In C#, `Span<T>` has a (safe) constructor from `ref T`.

kbolino•4mo ago
This is wrong.

Slices in Go are not restricted to GC memory. They can also point to stack memory (simply slice a stack-allocated array; though this often fails escape analysis and spills onto the heap anyway), global memory, and non-Go memory.

The three things in a slice are the (arbitrary) pointer, the length, and the capacity: https://go.dev/src/runtime/slice.go

Go's GC recognizes internal pointers, so unlike ArraySegment<T>, there's no requirement to point at the beginning of an allocation, nor any need to store an offset (the pointer is simply advanced instead). Go's GC also recognizes off-heap (foreign) pointers, so the ordinary slice type handles them just fine.

The practical differences between a Go slice []T and a .NET Span<T> are only that:

  1. []T has an extra field (capacity), which is only really used by append()
  2. []T itself can spill onto the managed heap without issue (*)
Go 1.17 even made it easy to construct slices around off-heap memory with unsafe.Slice: https://pkg.go.dev/unsafe#Slice

(*): Span<T> is a "ref struct" which restricts it to the stack (see https://learn.microsoft.com/en-us/dotnet/csharp/language-ref...); whereas, []T can be safely stored anywhere *T can

kbolino•4mo ago
(can't respond directly and don't have the rep to vouch)

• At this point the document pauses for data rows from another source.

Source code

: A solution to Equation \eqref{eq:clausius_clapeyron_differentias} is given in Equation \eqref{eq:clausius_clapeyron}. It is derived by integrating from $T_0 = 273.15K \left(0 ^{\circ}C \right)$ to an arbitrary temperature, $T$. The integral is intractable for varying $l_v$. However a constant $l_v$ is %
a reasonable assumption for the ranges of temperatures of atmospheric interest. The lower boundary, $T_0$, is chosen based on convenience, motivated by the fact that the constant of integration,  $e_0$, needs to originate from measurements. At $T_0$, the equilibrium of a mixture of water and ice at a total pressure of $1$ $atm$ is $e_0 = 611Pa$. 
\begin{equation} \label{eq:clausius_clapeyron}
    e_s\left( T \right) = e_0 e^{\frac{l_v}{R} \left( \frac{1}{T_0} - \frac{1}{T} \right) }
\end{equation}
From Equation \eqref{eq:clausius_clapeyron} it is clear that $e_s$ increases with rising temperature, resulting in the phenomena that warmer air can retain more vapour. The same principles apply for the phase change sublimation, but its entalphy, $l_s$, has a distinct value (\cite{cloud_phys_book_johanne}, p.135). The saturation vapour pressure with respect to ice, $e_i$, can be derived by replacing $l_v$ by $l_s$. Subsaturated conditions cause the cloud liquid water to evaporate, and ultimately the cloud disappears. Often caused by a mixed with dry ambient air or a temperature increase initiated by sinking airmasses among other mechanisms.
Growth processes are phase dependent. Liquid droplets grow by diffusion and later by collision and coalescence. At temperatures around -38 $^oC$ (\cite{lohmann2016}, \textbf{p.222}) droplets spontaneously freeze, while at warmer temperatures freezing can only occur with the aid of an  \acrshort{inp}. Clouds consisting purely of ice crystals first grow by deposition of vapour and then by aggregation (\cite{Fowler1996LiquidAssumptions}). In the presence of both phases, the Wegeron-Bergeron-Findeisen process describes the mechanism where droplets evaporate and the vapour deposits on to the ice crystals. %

> Span bounds are guaranteed to be correct at all times and compiler explicitly trusts this (unless constructed with unsafe), because span is larger than a single pointer, its assignment is not atomic, therefore observing a torn span will lead to buffer overrun, heap corruption, etc. when such access is not synchronized, which would make .NET not memory safe

Indeed, the lack of this restriction is actually a (minor) problem in Go. It is possible to have a torn slice, string, or interface (the three fat pointers) by mutably sharing such a variable across goroutines. This is the only (known) source of memory unsafety in otherwise safe Go, but it is a notable hole: https://research.swtch.com/gorace

yeasku•4mo ago
Strings in C# are inmutable.

To work with strings you should use StringBuilder.

orphea•4mo ago

  > Strings in C# are inmutable.
Yes, but

  > To work with strings you should use StringBuilder.
It helps combine strings together. The author needed the opposite - split/slice strings.
kbolino•4mo ago
Eric Lippert describes the difference between immutability and what he calls "persistence" and explains why C#/.NET copies the string contents to make a substring: https://stackoverflow.com/a/6750591/814422

Go's strings are also immutable and yet substrings share the same internal memory. Java/JVM also has immutable strings and yet substrings shared the char[] array of the parent string up until Java 7, when they switched to copying instead (for the same reason as .NET): https://mail.openjdk.org/pipermail/core-libs-dev/2012-June/0...

yeasku•4mo ago
That SO link is really good, thank you for the comment.